- Episode no.: Season 1 Episode 36
- Directed by: Charles Marquis Warren
- Written by: David Victor; Herbert Little Jnr;
- Based on: story by Charles Marquis Warren
- Production code: Filmmaster Productions
- Original air date: June 6, 1957

Guest appearances
- Errol Flynn; Ann Sheridan; John Ireland; Julie London;

Episode chronology
| ← Previous "Circle of the Day" | Next → "Clash by Night" |

= Without Incident =

Without Incident is a 1957 episode of Playhouse 90 starring Errol Flynn.

==Plot==
The captain of a U.S. Cavalry unit rescues two wives of slain traders who were being held hostage by hostile Native Americans but then is faced with a mutiny among his own men.

==Production==
Traditionally all shows on Playhouse 90 were made by Screen Gems and done live.
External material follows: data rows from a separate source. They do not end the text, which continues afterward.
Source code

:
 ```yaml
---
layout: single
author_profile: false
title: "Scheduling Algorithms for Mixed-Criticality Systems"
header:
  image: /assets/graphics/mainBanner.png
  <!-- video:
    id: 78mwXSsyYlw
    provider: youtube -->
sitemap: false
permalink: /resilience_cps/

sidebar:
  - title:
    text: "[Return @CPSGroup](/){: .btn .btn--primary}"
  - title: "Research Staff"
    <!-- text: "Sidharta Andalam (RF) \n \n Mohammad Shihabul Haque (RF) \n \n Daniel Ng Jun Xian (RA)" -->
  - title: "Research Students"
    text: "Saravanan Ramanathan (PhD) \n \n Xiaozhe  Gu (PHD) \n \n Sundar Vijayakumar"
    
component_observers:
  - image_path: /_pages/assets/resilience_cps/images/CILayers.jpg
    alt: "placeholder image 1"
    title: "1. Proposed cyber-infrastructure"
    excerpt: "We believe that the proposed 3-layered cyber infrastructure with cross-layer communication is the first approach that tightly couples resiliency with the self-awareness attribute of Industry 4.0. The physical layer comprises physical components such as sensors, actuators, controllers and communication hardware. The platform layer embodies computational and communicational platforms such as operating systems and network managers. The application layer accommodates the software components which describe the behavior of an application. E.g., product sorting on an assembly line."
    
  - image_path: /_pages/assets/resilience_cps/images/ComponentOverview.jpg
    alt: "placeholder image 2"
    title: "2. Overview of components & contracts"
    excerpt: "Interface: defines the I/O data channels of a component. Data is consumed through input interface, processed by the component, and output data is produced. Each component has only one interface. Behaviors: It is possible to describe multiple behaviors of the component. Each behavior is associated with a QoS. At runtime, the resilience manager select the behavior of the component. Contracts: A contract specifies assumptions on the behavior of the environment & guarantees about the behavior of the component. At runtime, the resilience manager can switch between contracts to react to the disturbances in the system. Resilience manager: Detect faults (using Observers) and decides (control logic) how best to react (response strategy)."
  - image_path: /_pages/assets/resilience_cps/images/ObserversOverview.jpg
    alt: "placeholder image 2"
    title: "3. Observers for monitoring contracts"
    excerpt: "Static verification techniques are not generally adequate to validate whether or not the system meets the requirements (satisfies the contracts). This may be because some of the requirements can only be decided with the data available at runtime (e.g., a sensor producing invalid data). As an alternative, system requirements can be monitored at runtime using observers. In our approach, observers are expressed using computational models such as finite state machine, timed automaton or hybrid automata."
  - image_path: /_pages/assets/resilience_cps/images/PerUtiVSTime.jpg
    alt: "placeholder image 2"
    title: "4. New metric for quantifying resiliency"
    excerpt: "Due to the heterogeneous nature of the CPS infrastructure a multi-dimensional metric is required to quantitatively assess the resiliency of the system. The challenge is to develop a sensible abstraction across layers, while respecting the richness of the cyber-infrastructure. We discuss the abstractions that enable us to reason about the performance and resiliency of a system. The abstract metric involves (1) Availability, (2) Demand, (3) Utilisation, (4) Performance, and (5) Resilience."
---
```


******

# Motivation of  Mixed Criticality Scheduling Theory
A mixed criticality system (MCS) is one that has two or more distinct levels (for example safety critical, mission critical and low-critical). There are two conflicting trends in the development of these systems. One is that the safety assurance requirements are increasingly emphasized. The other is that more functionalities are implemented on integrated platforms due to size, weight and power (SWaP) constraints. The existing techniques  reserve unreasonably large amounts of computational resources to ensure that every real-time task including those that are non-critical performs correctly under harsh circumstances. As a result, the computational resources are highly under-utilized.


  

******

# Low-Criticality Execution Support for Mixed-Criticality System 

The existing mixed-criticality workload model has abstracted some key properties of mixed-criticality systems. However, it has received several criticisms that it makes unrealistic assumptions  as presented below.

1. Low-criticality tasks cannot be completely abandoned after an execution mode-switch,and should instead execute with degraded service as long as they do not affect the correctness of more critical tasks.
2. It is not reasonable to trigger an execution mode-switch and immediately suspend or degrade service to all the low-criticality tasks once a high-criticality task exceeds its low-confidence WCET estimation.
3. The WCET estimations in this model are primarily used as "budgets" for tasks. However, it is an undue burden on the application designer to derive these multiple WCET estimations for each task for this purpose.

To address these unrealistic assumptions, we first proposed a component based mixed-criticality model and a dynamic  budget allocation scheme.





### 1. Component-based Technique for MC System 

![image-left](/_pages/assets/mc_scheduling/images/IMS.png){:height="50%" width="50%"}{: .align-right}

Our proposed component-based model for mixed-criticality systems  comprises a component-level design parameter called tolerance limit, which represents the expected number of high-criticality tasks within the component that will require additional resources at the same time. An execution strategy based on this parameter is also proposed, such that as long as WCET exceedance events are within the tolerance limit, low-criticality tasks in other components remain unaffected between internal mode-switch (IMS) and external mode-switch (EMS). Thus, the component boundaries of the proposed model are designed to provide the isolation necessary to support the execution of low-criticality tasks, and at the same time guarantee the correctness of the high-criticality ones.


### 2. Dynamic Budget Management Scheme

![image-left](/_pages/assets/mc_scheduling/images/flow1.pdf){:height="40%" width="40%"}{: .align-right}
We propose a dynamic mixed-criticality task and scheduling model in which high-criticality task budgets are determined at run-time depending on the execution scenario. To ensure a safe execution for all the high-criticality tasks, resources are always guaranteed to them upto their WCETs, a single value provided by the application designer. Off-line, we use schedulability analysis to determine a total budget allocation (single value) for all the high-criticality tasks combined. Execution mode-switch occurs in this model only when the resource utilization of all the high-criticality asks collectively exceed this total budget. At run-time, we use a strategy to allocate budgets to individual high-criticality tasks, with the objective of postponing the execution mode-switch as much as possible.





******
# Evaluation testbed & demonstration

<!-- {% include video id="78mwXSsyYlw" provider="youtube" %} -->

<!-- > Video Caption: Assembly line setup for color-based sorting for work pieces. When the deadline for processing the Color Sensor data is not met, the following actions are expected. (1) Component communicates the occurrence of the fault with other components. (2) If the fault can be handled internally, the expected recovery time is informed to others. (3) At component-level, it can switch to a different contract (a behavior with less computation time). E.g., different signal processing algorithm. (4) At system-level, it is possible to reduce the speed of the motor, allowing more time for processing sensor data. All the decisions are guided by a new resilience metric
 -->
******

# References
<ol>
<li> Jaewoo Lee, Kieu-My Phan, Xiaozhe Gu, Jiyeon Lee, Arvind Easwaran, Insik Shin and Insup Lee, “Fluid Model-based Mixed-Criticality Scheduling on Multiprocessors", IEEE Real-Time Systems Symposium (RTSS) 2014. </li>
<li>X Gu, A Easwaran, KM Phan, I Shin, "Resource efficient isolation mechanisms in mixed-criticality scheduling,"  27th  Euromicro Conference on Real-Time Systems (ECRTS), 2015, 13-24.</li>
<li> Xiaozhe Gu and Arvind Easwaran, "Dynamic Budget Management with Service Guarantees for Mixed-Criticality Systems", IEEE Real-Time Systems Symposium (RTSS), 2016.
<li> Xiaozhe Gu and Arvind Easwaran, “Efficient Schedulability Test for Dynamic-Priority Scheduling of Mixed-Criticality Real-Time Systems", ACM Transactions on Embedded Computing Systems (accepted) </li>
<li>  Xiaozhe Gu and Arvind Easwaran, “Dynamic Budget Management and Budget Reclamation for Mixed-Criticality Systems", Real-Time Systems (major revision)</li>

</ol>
However, in January 1957 CBS announced that three episodes would be made by another company, Filmaster Productions, and shot on location: "Carbine Web", "Lone Woman" and "Without Incident".

In February 1957 it was announced the episode may be spun off into a TV series starring Flynn but this did not happen.

Filming begun on location in Tucson, Arizona on March 4, with studio work in Hollywood.
 {Another account says filming started in Hollywood on 28 February and that the budget was around $150,000.) It was one of three Filmmaster productions being shot for Playhouse 90 in Arizona, the others being Lone Woman and Carbine Web. Each took around a week to film.

"I play a wonton," said Julie London.

==Reception==
Filmink magazine later wrote that this was "a different sort of character for" Flynn "a hated martinet who is willing to sacrifice the life of his men if it means keeping the Apaches at bay... it’s not one of his best performances, but the story is solid."